In order to give you a working solution, we need sample data in a copy/paste friendly format (we can't copy from a screenshot)

A proper reproducible example makes it much easier to understand your issue and figuring out how to help, also, it is a polite thing to do when asking questions on programming forums in general.

1 Like

Someone helped me and wrote it this way:

calc1030 = function(x){
x = ifelse(x<10, NA, ifelse(x<33, x, 33))
return(x)
}

tdata<-rawdata %>% mutate_if(is.numeric, calc1030)

It looks much nicer now!

Another alternative would be

tdata<- rawdata %>% mutate(T1 = split_10_33(T1), T2 = split_10_33(T2), T3 = split_10_33(T3),
C1 = split_10_33(C1), C2 = split_10_33(C2), C3 = split_10_33(C3))
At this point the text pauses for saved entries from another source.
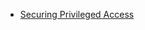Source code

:    - [Securing Privileged Access](https://docs.microsoft.com/en-us/windows-server/identity/securing-privileged-access/securing-privileged-access)
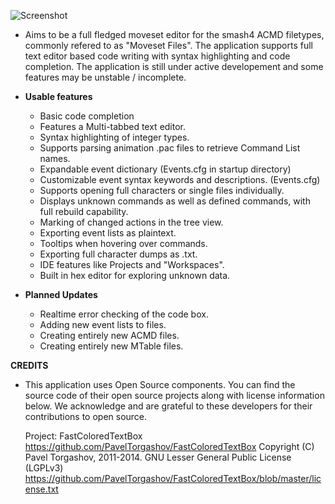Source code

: ![Screenshot](http://i.imgur.com/3HBRdsw.png)
  - Aims to be a full fledged moveset editor for the smash4 ACMD filetypes, commonly refered to as "Moveset Files". The application supports full text editor based code writing with syntax highlighting and code completion. The application is still under active developement and some features may be unstable / incomplete.
  
  - **Usable features**
    - Basic code completion
    - Features a Multi-tabbed text editor.
    - Syntax highlighting of integer types.
    - Supports parsing animation .pac files to retrieve Command List names.
    - Expandable event dictionary (Events.cfg in startup directory)
    - Customizable event syntax keywords and descriptions. (Events.cfg)
    - Supports opening full characters or single files individually.
    - Displays unknown commands as well as defined commands, with full rebuild capability.
    - Marking of changed actions in the tree view.
    - Exporting event lists as plaintext.
    - Tooltips when hovering over commands.
    - Exporting full character dumps as .txt.
    - IDE features like Projects and "Workspaces".
    - Built in hex editor for exploring unknown data.

  - **Planned Updates**
    - Realtime error checking of the code box.
    - Adding new event lists to files.
    - Creating entirely new ACMD files.
    - Creating entirely new MTable files.

**CREDITS**
  - This application uses Open Source components. You can find the source code of
    their open source projects along with license information below. We acknowledge
    and are grateful to these developers for their contributions to open source.
    
    Project: FastColoredTextBox https://github.com/PavelTorgashov/FastColoredTextBox
    Copyright (C) Pavel Torgashov, 2011-2014. 
    GNU Lesser General Public License (LGPLv3) https://github.com/PavelTorgashov/FastColoredTextBox/blob/master/license.txt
But again that's pretty convoluted.

Thank you anyway.

1 Like

Sure no worries. I will try again next time. It keeps coming up with this error:

Rendering reprex...
pandoc.exe: \: openBinaryFile: does not exist (No such file or directory)
Error: pandoc document conversion failed with error 1

And I didn't really have time to deal with this on top of my actual problem.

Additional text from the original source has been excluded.